> [EXERCISE BRIEF] Please state the number of lines in the records below that contain the string "policies", and nothing further.

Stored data
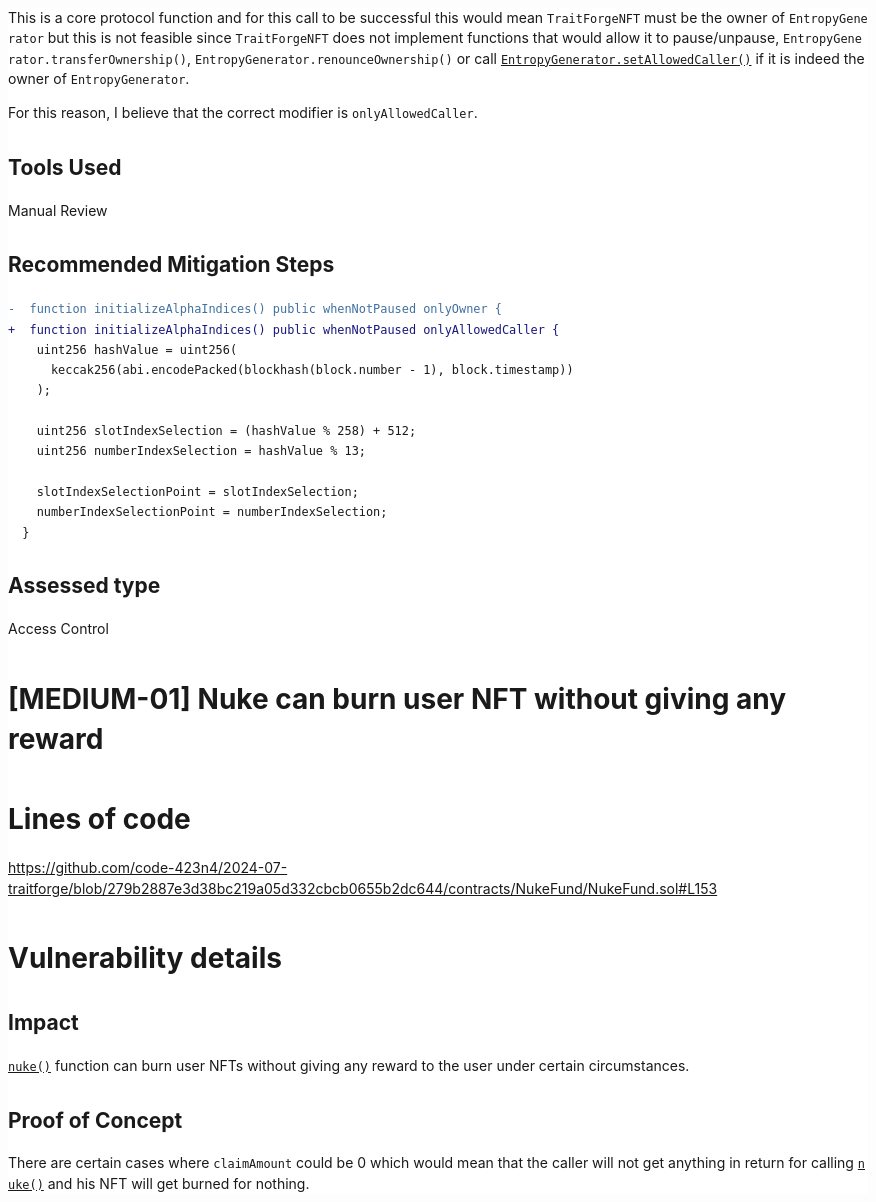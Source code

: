 This is a core protocol function and for this call to be successful this would mean `TraitForgeNFT` must be the owner of `EntropyGenerator` but this is not feasible since `TraitForgeNFT` does not implement functions that would allow it to pause/unpause, `EntropyGenerator.transferOwnership()`, `EntropyGenerator.renounceOwnership()` or call [`EntropyGenerator.setAllowedCaller()`](https://github.com/code-423n4/2024-07-traitforge/blob/279b2887e3d38bc219a05d332cbcb0655b2dc644/contracts/EntropyGenerator/EntropyGenerator.sol#L36C12-L36C28) if it is indeed the owner of `EntropyGenerator`.

For this reason, I believe that the correct modifier is `onlyAllowedCaller`.

## Tools Used
Manual Review

## Recommended Mitigation Steps
```diff
-  function initializeAlphaIndices() public whenNotPaused onlyOwner {
+  function initializeAlphaIndices() public whenNotPaused onlyAllowedCaller {
    uint256 hashValue = uint256(
      keccak256(abi.encodePacked(blockhash(block.number - 1), block.timestamp))
    );

    uint256 slotIndexSelection = (hashValue % 258) + 512;
    uint256 numberIndexSelection = hashValue % 13;

    slotIndexSelectionPoint = slotIndexSelection;
    numberIndexSelectionPoint = numberIndexSelection;
  }
```

## Assessed type
Access Control

# [MEDIUM-01] Nuke can burn user NFT without giving any reward

# Lines of code
https://github.com/code-423n4/2024-07-traitforge/blob/279b2887e3d38bc219a05d332cbcb0655b2dc644/contracts/NukeFund/NukeFund.sol#L153

# Vulnerability details
## Impact
[`nuke()`](https://github.com/code-423n4/2024-07-traitforge/blob/279b2887e3d38bc219a05d332cbcb0655b2dc644/contracts/NukeFund/NukeFund.sol#L153) function can burn user NFTs without giving any reward to the user under certain circumstances.

## Proof of Concept
There are certain cases where `claimAmount` could be 0 which would mean that the caller will not get anything in return for calling [`nuke()`](https://github.com/code-423n4/2024-07-traitforge/blob/279b2887e3d38bc219a05d332cbcb0655b2dc644/contracts/NukeFund/NukeFund.sol#L153) and his NFT will get burned for nothing.
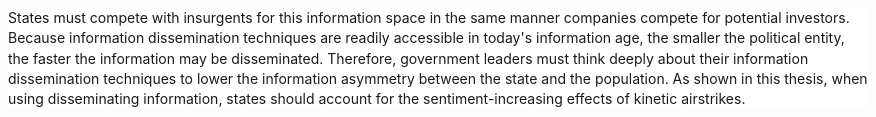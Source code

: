 States must compete with insurgents for this information space in the same manner companies compete for potential investors. Because information dissemination techniques are readily accessible in today's information age, the smaller the political entity, the faster the information may be disseminated. Therefore, government leaders must think deeply about their information dissemination techniques to lower the information asymmetry between the state and the population. As shown in this thesis, when using disseminating information, states should account for the sentiment-increasing effects of kinetic airstrikes.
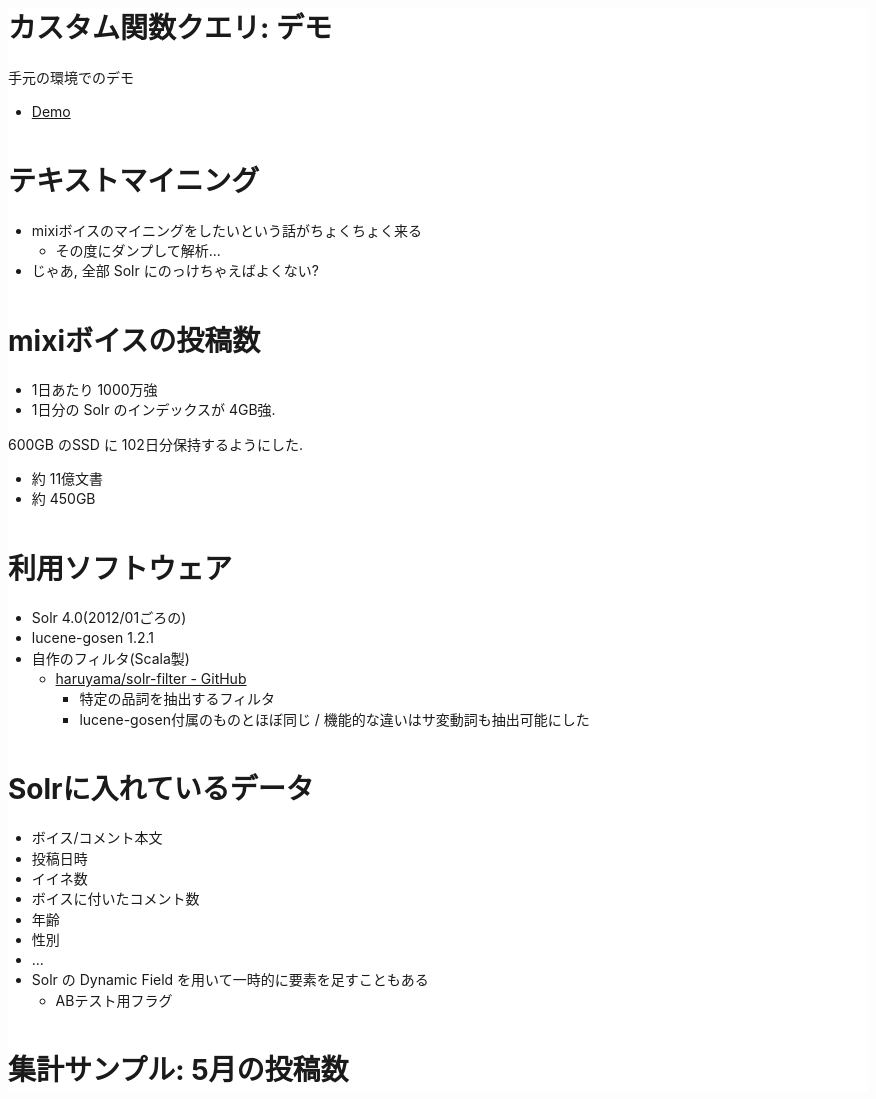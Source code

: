 # カスタム関数クエリ: デモ

手元の環境でのデモ

* [Demo](http://localhost:8983/solr/select/?q=*%3A*&version=2.2&start=0&rows=10&indent=on&fl=id&sort=dist_between_users%281,id%29%20desc)

# テキストマイニング

* mixiボイスのマイニングをしたいという話がちょくちょく来る
    * その度にダンプして解析...
* じゃあ, 全部 Solr にのっけちゃえばよくない?

# mixiボイスの投稿数

* 1日あたり 1000万強
* 1日分の Solr のインデックスが 4GB強.

600GB のSSD に 102日分保持するようにした.

* 約 11億文書
* 約 450GB

# 利用ソフトウェア

* Solr 4.0(2012/01ごろの)
* lucene-gosen 1.2.1
* 自作のフィルタ(Scala製)
    * [haruyama/solr-filter - GitHub](https://github.com/haruyama/solr-filter)
        * 特定の品詞を抽出するフィルタ
        * lucene-gosen付属のものとほぼ同じ / 機能的な違いはサ変動詞も抽出可能にした

# Solrに入れているデータ

* ボイス/コメント本文
* 投稿日時
* イイネ数
* ボイスに付いたコメント数
* 年齢
* 性別
* ...
* Solr の Dynamic Field を用いて一時的に要素を足すこともある
    * ABテスト用フラグ

# 集計サンプル: 5月の投稿数
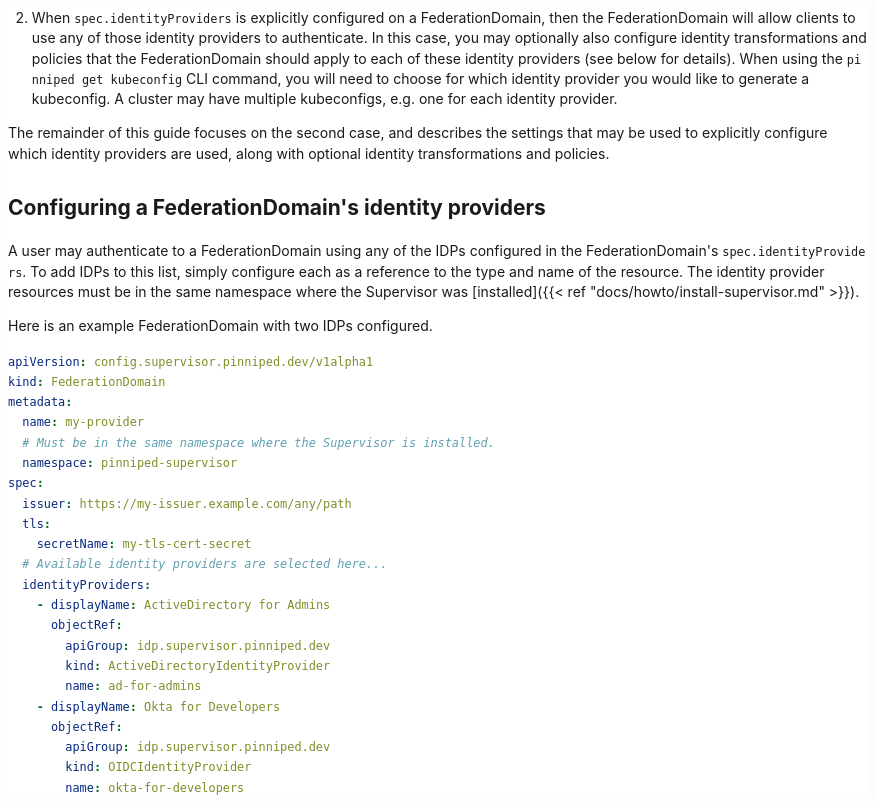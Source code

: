 2. When `spec.identityProviders` is explicitly configured on a FederationDomain, then the FederationDomain will
   allow clients to use any of those identity providers to authenticate. In this case, you may optionally also configure
   identity transformations and policies that the FederationDomain should apply to each of these identity providers
   (see below for details). When using the `pinniped get kubeconfig` CLI command, you will need to choose for
   which identity provider you would like to generate a kubeconfig. A cluster may have multiple kubeconfigs,
   e.g. one for each identity provider.

The remainder of this guide focuses on the second case, and describes the settings that may be used to explicitly
configure which identity providers are used, along with optional identity transformations and policies.

## Configuring a FederationDomain's identity providers

A user may authenticate to a FederationDomain using any of the IDPs configured in the FederationDomain's
`spec.identityProviders`. To add IDPs to this list, simply configure each as a reference to the type and name
of the resource. The identity provider resources must be in the same namespace where the Supervisor was
[installed]({{< ref "docs/howto/install-supervisor.md" >}}).

Here is an example FederationDomain with two IDPs configured.

```yaml
apiVersion: config.supervisor.pinniped.dev/v1alpha1
kind: FederationDomain
metadata:
  name: my-provider
  # Must be in the same namespace where the Supervisor is installed.
  namespace: pinniped-supervisor
spec:
  issuer: https://my-issuer.example.com/any/path
  tls:
    secretName: my-tls-cert-secret
  # Available identity providers are selected here...
  identityProviders:
    - displayName: ActiveDirectory for Admins
      objectRef:
        apiGroup: idp.supervisor.pinniped.dev
        kind: ActiveDirectoryIdentityProvider
        name: ad-for-admins
    - displayName: Okta for Developers
      objectRef:
        apiGroup: idp.supervisor.pinniped.dev
        kind: OIDCIdentityProvider
        name: okta-for-developers
```
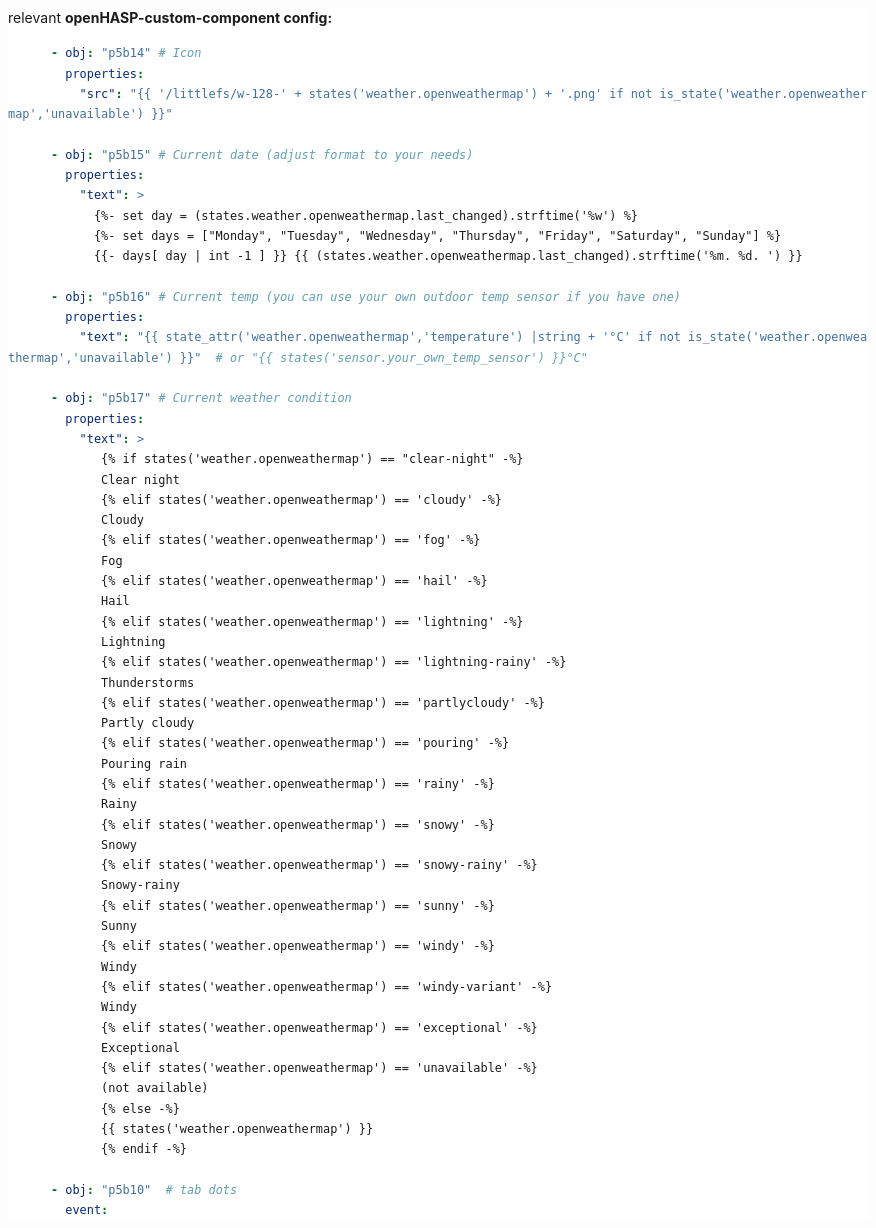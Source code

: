 relevant **openHASP-custom-component config:**

```yaml
      - obj: "p5b14" # Icon
        properties:
          "src": "{{ '/littlefs/w-128-' + states('weather.openweathermap') + '.png' if not is_state('weather.openweathermap','unavailable') }}"

      - obj: "p5b15" # Current date (adjust format to your needs)
        properties:
          "text": >
            {%- set day = (states.weather.openweathermap.last_changed).strftime('%w') %}
            {%- set days = ["Monday", "Tuesday", "Wednesday", "Thursday", "Friday", "Saturday", "Sunday"] %}
            {{- days[ day | int -1 ] }} {{ (states.weather.openweathermap.last_changed).strftime('%m. %d. ') }}

      - obj: "p5b16" # Current temp (you can use your own outdoor temp sensor if you have one)
        properties:
          "text": "{{ state_attr('weather.openweathermap','temperature') |string + '°C' if not is_state('weather.openweathermap','unavailable') }}"  # or "{{ states('sensor.your_own_temp_sensor') }}°C"

      - obj: "p5b17" # Current weather condition
        properties:
          "text": >
             {% if states('weather.openweathermap') == "clear-night" -%}
             Clear night
             {% elif states('weather.openweathermap') == 'cloudy' -%}
             Cloudy
             {% elif states('weather.openweathermap') == 'fog' -%}
             Fog
             {% elif states('weather.openweathermap') == 'hail' -%}
             Hail
             {% elif states('weather.openweathermap') == 'lightning' -%}
             Lightning
             {% elif states('weather.openweathermap') == 'lightning-rainy' -%}
             Thunderstorms
             {% elif states('weather.openweathermap') == 'partlycloudy' -%}
             Partly cloudy
             {% elif states('weather.openweathermap') == 'pouring' -%}
             Pouring rain
             {% elif states('weather.openweathermap') == 'rainy' -%}
             Rainy
             {% elif states('weather.openweathermap') == 'snowy' -%}
             Snowy
             {% elif states('weather.openweathermap') == 'snowy-rainy' -%}
             Snowy-rainy
             {% elif states('weather.openweathermap') == 'sunny' -%}
             Sunny
             {% elif states('weather.openweathermap') == 'windy' -%}
             Windy
             {% elif states('weather.openweathermap') == 'windy-variant' -%}
             Windy
             {% elif states('weather.openweathermap') == 'exceptional' -%}
             Exceptional
             {% elif states('weather.openweathermap') == 'unavailable' -%}
             (not available)
             {% else -%}
             {{ states('weather.openweathermap') }}
             {% endif -%}

      - obj: "p5b10"  # tab dots
        event:
```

> [REPLY TO THE TASK] 2